What is needed: From the records below, find each line with the string "seria" and copy it.

*** Opening Dataset excerpts ***

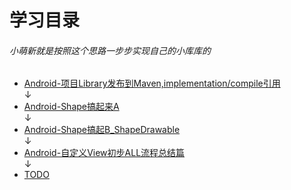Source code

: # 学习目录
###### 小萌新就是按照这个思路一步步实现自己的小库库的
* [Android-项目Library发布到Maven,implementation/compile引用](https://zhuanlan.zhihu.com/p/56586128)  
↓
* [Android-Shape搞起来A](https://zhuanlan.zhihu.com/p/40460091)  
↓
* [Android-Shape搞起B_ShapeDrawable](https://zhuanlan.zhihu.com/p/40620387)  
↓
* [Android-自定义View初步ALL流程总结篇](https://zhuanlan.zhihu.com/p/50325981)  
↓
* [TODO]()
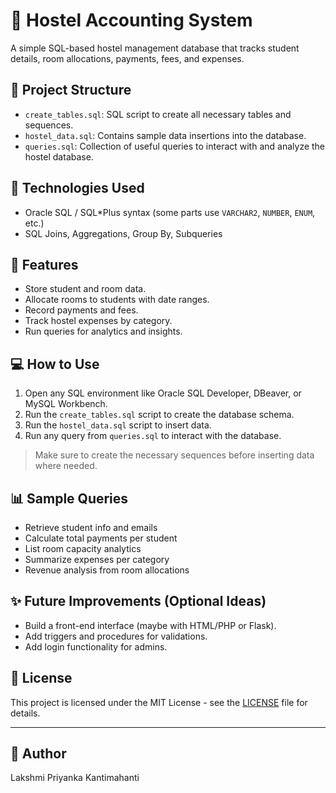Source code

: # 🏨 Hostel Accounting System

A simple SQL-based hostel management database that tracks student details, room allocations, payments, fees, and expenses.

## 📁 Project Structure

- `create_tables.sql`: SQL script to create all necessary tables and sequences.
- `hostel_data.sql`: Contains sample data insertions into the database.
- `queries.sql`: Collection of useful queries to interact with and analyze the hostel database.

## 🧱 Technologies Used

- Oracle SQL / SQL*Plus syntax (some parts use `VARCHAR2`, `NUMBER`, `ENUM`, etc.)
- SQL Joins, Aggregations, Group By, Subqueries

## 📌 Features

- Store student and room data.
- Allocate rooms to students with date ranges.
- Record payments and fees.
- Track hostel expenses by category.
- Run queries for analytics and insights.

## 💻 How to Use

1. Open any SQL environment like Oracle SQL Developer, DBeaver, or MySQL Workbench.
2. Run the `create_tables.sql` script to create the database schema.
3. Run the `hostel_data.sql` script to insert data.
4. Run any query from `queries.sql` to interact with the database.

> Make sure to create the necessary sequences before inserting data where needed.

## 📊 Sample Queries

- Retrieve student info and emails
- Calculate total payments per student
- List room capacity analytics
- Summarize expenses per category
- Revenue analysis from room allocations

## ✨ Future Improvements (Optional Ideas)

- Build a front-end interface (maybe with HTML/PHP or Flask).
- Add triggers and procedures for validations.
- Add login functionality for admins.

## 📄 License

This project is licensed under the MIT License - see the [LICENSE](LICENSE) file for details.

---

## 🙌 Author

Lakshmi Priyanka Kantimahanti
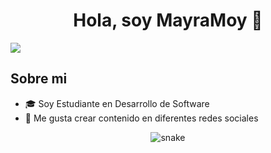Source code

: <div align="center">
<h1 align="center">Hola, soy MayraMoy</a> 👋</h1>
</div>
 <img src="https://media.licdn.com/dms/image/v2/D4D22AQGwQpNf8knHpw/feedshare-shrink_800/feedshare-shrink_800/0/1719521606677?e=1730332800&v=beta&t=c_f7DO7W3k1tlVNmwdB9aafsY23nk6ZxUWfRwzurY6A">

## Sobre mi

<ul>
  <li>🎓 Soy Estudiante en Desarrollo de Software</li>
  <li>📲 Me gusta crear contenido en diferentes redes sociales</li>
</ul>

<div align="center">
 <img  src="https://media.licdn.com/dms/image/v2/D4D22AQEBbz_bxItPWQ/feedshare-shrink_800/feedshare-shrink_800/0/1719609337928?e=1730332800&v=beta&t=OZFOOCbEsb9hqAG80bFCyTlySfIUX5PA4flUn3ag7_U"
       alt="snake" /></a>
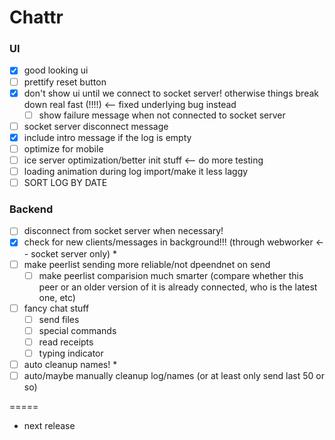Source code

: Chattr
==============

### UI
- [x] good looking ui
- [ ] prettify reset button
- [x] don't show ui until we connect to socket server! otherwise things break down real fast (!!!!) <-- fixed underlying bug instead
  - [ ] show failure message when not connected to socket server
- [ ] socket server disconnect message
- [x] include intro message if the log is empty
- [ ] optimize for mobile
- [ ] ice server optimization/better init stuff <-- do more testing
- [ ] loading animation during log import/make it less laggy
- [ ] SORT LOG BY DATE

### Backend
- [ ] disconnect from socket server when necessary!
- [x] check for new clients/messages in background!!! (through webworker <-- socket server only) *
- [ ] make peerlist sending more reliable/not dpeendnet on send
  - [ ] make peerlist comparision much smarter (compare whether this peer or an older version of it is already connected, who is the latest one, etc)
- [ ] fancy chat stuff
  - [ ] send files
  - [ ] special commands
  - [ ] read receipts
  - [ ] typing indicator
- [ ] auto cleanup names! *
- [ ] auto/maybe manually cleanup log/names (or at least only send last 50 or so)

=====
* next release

*** Closing Dataset excerpts ***
*** Opening Dataset excerpts ***

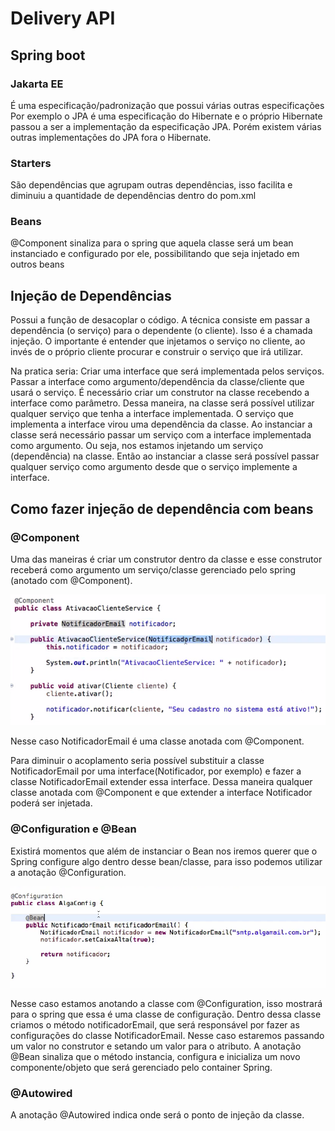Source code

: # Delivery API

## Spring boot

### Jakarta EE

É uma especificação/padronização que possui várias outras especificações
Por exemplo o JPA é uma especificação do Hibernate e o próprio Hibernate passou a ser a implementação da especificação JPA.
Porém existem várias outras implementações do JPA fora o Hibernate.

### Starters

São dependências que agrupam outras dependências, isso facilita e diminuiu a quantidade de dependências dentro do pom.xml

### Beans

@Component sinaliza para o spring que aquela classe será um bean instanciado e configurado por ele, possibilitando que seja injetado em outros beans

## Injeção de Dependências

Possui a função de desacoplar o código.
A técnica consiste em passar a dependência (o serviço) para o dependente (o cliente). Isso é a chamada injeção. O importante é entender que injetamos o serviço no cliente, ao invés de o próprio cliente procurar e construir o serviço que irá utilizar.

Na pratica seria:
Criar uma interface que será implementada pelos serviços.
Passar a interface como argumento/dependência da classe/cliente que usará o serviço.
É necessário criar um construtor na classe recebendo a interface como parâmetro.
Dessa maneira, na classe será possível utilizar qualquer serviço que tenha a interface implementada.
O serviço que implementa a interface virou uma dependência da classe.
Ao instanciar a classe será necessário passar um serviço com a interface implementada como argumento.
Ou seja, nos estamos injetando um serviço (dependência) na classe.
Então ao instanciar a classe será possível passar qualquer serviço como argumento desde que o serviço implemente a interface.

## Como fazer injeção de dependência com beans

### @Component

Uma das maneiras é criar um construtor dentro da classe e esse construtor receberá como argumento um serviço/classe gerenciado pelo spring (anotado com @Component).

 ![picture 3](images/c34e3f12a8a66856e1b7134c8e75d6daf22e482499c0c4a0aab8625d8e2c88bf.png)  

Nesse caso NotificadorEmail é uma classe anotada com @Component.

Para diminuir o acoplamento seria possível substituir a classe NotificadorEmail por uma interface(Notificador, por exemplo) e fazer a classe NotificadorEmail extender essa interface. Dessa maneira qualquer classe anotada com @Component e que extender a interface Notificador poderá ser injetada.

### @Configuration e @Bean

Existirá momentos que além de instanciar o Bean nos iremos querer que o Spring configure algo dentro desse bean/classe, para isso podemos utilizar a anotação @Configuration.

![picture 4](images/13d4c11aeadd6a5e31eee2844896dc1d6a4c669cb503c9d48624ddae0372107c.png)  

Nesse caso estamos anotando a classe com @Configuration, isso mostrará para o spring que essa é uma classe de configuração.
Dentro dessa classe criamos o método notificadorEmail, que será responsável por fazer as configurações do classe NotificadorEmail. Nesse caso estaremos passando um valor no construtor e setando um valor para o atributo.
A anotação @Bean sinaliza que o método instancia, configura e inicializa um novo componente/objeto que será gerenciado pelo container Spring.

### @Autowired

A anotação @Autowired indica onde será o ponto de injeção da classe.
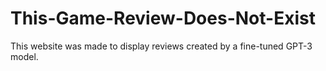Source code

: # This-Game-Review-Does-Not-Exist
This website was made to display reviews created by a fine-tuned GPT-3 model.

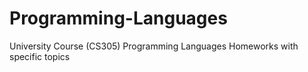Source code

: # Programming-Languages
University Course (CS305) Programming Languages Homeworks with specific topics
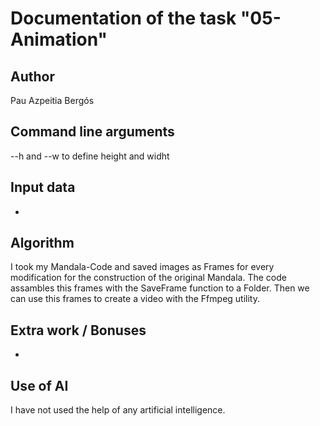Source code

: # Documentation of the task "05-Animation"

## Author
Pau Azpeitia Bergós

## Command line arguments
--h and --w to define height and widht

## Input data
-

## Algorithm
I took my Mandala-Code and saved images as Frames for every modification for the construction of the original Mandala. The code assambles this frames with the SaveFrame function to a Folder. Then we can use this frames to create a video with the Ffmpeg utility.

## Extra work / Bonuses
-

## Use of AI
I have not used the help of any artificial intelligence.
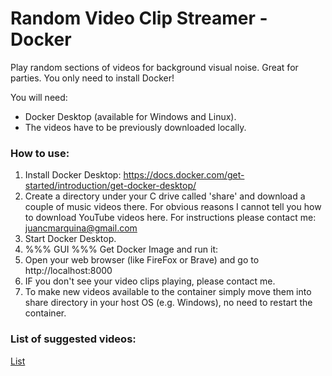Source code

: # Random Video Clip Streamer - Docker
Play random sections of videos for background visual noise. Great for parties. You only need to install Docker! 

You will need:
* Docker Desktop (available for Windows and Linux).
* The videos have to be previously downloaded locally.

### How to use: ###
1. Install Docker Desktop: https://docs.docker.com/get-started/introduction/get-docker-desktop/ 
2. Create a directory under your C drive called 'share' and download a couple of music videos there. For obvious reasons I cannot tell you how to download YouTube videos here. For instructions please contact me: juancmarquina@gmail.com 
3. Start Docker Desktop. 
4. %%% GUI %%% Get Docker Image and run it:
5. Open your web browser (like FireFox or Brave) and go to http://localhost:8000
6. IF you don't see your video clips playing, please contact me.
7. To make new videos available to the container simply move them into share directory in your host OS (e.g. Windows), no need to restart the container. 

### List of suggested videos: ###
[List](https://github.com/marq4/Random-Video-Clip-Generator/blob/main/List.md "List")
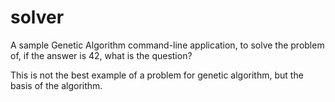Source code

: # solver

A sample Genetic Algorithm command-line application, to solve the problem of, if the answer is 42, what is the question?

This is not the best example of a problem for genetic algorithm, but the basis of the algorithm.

*** Closing Dataset excerpts ***

Completed task:
Na pratica seria:
Para diminuir o acoplamento seria possível substituir a classe NotificadorEmail por uma interface(Notificador, por exemplo) e fazer a classe NotificadorEmail extender essa interface. Dessa maneira qualquer classe anotada com @Component e que extender a interface Notificador poderá ser injetada.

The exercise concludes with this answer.